- Try it -
Nothing but an exact copy of the listing should appear in the response.

- Data -
-*-*-
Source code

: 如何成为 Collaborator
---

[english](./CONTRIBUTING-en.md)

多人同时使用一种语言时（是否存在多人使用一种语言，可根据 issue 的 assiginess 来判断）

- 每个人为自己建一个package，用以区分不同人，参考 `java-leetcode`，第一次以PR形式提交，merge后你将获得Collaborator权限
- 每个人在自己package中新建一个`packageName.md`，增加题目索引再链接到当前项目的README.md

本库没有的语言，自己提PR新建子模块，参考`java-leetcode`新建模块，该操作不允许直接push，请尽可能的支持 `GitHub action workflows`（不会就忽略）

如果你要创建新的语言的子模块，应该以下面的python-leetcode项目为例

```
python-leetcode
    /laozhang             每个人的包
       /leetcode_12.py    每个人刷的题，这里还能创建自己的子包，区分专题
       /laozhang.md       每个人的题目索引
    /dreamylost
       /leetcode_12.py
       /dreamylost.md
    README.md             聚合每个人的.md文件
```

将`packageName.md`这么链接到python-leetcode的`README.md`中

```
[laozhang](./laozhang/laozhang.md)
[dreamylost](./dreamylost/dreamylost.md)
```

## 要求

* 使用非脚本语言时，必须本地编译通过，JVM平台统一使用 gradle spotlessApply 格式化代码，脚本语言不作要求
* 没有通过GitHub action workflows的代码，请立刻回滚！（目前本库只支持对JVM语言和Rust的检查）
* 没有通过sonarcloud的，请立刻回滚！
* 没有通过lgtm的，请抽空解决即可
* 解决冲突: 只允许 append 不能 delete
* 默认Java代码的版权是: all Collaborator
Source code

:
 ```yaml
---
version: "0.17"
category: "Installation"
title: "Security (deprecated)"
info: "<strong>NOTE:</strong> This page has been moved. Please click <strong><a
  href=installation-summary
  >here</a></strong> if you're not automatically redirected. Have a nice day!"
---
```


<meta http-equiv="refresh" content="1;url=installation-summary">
-*-*-
- Solution below -
Source code

: 如何成为 Collaborator
---

[english](./CONTRIBUTING-en.md)

多人同时使用一种语言时（是否存在多人使用一种语言，可根据 issue 的 assiginess 来判断）

- 每个人为自己建一个package，用以区分不同人，参考 `java-leetcode`，第一次以PR形式提交，merge后你将获得Collaborator权限
- 每个人在自己package中新建一个`packageName.md`，增加题目索引再链接到当前项目的README.md

本库没有的语言，自己提PR新建子模块，参考`java-leetcode`新建模块，该操作不允许直接push，请尽可能的支持 `GitHub action workflows`（不会就忽略）

如果你要创建新的语言的子模块，应该以下面的python-leetcode项目为例

```
python-leetcode
    /laozhang             每个人的包
       /leetcode_12.py    每个人刷的题，这里还能创建自己的子包，区分专题
       /laozhang.md       每个人的题目索引
    /dreamylost
       /leetcode_12.py
       /dreamylost.md
    README.md             聚合每个人的.md文件
```

将`packageName.md`这么链接到python-leetcode的`README.md`中

```
[laozhang](./laozhang/laozhang.md)
[dreamylost](./dreamylost/dreamylost.md)
```

## 要求

* 使用非脚本语言时，必须本地编译通过，JVM平台统一使用 gradle spotlessApply 格式化代码，脚本语言不作要求
* 没有通过GitHub action workflows的代码，请立刻回滚！（目前本库只支持对JVM语言和Rust的检查）
* 没有通过sonarcloud的，请立刻回滚！
* 没有通过lgtm的，请抽空解决即可
* 解决冲突: 只允许 append 不能 delete
* 默认Java代码的版权是: all Collaborator
Source code

:
 ```yaml
---
version: "0.17"
category: "Installation"
title: "Security (deprecated)"
info: "<strong>NOTE:</strong> This page has been moved. Please click <strong><a
  href=installation-summary
  >here</a></strong> if you're not automatically redirected. Have a nice day!"
---
```


<meta http-equiv="refresh" content="1;url=installation-summary">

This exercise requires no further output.